Building societies and mutual-owned banks continue to play a key role in helping aspiring homeowners get onto the property ladder, the Building Societies Association (BSA) said, after recently released figures showed they accounted for around one third (32%) of all lending to first-time buyers.

The representative body for all 42 UK building societies, including mutual-owned banks and seven of the largest credit unions, provided 61,730 mortgages to first-time buyers in the six months to March 2026. The sector’s mortgage balances increased by £7.5 billion to £499 billion over the period, accounting for 29% of all outstanding mortgage loans.

BSA members paid £2.1 billion more in interest to their savers compared to the average rates paid by the major banks. The sector holds 46% of all cash ISA balances, worth £212 billion, which the BSA said highlights the appeal of providers focused on delivering consistent long-term value for members rather than short-term promotional rates.

Paul Broadhead, head of mortgage and housing policy at the Building Societies Association, said: “With the Bank Rate unchanged, many homeowners and prospective buyers will welcome the stability after several weeks of uncertainty.

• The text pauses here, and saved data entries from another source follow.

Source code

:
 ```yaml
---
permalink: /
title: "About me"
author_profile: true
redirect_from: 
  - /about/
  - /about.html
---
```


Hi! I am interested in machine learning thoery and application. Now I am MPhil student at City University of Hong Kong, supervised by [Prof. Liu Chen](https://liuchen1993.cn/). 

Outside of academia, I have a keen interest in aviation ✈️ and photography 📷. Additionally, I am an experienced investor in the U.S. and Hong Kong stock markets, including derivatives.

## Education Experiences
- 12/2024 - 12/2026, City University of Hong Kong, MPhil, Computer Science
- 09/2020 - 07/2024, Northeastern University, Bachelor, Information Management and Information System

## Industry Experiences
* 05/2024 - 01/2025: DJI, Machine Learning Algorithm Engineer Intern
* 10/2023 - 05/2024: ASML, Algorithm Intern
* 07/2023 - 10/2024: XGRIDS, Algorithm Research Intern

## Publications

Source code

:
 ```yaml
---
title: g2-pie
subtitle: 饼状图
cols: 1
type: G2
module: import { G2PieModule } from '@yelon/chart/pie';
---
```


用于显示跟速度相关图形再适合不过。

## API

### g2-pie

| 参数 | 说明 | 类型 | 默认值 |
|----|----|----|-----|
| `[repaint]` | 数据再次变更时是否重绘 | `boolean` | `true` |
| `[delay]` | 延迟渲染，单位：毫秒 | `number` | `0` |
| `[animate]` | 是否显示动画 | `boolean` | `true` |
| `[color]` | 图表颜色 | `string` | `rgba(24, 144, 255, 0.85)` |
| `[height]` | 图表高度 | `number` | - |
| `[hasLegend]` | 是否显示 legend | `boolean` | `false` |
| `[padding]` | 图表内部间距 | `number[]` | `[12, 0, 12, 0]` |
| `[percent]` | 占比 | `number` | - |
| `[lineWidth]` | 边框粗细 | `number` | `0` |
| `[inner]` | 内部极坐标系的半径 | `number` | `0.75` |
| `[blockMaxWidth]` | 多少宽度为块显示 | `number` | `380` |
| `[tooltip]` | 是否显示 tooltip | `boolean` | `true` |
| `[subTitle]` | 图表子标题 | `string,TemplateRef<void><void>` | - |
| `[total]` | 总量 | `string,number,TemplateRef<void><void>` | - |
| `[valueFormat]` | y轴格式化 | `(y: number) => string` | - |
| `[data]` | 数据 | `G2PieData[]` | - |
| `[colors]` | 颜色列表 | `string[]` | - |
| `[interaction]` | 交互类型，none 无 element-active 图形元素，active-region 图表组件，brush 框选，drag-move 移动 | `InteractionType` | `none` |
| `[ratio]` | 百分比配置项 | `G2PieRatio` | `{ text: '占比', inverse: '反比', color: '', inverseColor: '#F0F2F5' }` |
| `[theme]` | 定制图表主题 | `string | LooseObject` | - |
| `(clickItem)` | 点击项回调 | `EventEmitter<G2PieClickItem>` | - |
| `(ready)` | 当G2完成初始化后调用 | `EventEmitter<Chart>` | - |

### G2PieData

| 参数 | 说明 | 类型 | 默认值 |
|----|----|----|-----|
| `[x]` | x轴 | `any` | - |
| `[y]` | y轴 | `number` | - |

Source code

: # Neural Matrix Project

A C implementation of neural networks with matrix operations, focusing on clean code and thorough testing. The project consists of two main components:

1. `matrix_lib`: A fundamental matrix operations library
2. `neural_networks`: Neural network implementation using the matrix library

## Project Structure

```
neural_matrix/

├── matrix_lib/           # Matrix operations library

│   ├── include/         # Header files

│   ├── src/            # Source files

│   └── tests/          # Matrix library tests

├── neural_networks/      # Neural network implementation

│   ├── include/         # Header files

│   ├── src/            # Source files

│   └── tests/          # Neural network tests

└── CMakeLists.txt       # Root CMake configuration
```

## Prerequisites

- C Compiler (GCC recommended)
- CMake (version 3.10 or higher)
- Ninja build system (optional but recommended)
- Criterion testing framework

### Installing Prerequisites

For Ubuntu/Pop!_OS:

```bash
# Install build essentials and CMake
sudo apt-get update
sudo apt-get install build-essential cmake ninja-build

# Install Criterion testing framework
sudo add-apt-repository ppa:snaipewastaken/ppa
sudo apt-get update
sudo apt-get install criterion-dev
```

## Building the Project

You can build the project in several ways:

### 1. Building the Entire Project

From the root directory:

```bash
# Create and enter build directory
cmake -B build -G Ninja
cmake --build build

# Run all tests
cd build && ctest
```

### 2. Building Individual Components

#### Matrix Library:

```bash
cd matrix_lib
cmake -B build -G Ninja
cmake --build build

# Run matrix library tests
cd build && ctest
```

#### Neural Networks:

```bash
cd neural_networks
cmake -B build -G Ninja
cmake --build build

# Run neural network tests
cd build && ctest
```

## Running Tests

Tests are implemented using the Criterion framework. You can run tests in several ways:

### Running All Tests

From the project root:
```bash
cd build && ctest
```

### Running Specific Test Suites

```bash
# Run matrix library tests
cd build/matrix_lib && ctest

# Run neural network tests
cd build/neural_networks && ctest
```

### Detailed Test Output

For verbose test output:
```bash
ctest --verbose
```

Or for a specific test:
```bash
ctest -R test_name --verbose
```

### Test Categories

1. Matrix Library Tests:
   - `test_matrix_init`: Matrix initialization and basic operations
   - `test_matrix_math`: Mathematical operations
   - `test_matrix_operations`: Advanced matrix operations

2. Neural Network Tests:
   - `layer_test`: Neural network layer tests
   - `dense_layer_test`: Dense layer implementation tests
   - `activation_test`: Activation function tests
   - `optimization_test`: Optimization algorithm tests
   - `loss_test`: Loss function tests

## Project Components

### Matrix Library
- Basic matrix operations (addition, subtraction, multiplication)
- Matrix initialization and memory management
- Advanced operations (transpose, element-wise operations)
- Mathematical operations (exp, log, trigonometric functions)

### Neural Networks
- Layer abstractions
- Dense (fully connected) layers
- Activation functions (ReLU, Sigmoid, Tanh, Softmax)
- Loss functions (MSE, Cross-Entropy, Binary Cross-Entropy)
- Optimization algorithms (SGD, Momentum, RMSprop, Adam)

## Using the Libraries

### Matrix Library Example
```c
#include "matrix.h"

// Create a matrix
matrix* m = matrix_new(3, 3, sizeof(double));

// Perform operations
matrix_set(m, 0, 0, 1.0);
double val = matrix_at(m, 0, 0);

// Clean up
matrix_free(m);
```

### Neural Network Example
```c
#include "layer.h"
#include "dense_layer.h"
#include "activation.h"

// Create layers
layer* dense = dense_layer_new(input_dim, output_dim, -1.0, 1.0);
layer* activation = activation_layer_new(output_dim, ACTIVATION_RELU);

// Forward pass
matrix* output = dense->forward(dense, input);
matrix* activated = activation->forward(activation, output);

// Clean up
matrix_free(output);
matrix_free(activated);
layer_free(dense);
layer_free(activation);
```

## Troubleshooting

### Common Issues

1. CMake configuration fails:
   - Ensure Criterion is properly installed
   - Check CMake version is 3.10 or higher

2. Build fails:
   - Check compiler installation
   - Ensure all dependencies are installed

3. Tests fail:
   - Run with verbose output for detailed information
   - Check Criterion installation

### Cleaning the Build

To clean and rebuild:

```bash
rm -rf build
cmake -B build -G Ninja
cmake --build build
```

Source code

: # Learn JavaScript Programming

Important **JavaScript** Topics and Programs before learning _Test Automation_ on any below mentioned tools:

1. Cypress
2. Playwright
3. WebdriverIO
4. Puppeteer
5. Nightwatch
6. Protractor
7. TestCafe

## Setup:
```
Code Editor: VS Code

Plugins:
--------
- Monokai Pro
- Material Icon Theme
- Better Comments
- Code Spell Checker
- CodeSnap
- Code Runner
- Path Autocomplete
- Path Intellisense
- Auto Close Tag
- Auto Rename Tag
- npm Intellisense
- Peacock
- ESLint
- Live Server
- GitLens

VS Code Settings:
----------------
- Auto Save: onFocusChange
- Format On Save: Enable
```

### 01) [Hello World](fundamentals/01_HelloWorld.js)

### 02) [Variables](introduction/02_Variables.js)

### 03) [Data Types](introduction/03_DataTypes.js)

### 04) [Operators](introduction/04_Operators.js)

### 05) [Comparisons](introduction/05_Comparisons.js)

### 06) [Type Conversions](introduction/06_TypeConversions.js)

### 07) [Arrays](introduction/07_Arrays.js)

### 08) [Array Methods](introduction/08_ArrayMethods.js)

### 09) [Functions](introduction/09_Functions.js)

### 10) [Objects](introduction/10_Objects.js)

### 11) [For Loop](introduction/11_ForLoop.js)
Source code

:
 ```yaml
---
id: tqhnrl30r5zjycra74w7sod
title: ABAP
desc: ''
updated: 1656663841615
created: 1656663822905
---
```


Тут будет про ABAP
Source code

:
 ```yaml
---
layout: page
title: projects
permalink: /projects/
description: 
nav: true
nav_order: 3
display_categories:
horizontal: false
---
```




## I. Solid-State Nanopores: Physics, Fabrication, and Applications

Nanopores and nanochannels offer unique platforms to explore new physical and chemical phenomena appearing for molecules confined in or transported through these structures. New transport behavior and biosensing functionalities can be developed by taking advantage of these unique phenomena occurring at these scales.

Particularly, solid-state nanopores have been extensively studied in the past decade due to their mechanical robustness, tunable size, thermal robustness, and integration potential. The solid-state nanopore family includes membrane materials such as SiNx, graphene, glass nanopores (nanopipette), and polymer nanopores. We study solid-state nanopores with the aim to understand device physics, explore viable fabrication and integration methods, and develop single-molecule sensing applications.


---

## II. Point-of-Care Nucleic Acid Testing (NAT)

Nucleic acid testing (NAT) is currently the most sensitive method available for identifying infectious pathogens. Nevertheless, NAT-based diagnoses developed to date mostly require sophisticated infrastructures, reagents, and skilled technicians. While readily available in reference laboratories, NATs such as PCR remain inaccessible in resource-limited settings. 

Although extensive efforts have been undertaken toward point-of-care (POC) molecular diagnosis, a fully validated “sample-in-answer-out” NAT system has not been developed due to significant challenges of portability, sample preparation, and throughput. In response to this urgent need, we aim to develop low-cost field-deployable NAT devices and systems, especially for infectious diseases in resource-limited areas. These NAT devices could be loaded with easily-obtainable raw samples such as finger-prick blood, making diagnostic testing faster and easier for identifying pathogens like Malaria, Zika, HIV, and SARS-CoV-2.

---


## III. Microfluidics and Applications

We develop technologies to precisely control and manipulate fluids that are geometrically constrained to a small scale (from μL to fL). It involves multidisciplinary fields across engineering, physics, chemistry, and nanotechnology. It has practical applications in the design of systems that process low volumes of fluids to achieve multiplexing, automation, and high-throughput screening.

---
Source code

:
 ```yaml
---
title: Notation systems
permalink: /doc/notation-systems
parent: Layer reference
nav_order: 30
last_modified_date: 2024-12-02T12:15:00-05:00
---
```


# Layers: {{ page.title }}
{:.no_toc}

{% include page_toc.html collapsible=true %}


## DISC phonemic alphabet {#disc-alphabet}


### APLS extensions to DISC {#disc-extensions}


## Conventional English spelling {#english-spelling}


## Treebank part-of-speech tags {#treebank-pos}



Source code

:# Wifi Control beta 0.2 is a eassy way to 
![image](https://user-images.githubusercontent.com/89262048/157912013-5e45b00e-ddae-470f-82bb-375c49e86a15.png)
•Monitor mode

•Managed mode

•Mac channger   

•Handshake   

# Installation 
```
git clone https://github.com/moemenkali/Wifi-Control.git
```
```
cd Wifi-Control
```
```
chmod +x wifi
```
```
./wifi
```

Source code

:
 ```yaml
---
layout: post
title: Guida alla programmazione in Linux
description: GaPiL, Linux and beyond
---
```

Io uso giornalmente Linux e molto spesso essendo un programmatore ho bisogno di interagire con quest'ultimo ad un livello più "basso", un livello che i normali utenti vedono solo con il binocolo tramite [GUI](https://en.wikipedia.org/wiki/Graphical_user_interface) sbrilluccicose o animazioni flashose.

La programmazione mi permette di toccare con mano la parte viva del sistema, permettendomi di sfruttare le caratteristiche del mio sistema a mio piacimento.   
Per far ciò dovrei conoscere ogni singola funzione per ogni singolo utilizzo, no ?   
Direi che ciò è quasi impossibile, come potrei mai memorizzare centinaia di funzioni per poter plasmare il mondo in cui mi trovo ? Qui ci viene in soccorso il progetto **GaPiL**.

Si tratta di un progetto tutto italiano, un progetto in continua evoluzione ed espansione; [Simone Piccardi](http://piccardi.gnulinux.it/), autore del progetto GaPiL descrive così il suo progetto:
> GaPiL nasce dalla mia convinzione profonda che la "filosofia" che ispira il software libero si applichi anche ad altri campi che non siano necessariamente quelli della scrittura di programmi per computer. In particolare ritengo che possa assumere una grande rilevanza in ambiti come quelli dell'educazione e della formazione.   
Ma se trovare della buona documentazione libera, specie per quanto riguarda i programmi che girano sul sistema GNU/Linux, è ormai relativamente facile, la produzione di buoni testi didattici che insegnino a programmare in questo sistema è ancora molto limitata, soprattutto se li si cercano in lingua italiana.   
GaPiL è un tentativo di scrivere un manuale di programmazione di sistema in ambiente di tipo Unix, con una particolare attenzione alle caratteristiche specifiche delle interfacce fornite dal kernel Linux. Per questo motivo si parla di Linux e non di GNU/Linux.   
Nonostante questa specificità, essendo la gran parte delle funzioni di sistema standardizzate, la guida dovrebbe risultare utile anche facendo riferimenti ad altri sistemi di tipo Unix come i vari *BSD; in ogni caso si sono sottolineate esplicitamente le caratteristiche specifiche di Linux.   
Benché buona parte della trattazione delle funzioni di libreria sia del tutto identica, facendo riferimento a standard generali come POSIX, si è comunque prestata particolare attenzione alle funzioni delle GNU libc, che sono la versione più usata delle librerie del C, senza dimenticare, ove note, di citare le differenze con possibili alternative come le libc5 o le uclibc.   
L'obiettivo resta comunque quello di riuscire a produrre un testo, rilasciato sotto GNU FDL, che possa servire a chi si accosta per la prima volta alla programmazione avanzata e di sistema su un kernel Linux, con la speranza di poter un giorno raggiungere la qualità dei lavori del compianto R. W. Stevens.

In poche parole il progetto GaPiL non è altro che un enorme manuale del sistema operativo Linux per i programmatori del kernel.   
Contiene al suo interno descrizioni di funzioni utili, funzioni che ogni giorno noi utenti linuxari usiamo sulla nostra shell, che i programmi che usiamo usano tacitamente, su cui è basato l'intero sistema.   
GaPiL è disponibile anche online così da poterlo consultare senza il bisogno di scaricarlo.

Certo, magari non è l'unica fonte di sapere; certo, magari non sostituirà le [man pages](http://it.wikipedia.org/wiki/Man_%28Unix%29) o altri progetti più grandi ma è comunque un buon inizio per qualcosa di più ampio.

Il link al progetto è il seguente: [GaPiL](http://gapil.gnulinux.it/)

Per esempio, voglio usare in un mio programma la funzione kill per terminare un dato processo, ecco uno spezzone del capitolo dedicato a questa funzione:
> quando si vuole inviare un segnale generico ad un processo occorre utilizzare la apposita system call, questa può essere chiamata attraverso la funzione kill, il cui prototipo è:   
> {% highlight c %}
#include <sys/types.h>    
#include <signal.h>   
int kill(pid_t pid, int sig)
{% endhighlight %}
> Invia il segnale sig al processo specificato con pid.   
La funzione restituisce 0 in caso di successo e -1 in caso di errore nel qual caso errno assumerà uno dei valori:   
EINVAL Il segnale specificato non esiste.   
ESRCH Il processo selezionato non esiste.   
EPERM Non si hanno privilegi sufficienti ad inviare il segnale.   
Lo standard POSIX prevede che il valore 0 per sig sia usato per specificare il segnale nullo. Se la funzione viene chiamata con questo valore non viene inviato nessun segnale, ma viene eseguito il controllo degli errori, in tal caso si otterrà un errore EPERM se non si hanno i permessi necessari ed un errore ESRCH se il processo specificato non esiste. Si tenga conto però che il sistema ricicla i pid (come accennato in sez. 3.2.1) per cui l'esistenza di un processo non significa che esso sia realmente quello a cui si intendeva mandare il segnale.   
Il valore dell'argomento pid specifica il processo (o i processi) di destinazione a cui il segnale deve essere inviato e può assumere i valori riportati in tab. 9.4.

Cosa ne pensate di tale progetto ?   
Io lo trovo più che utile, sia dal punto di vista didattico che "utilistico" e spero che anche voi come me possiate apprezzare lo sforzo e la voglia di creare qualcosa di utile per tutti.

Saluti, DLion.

While mortgage interest rates remain higher than at the start of the year, the market remains active with strong competition between lenders and average mortgage rates have reduced over the past three months.

“What these figures demonstrate is the value of having a diverse financial services market. Building societies continue to use their mutual model to support those that can often find it hardest to access homeownership, while also delivering better value for savers.

“At a time when household finances remain stretched, consumers are increasingly choosing organisations that focus on long-term value rather than short-term shareholder returns, which is one reason why building societies’ mortgage and savings balances continue to grow.”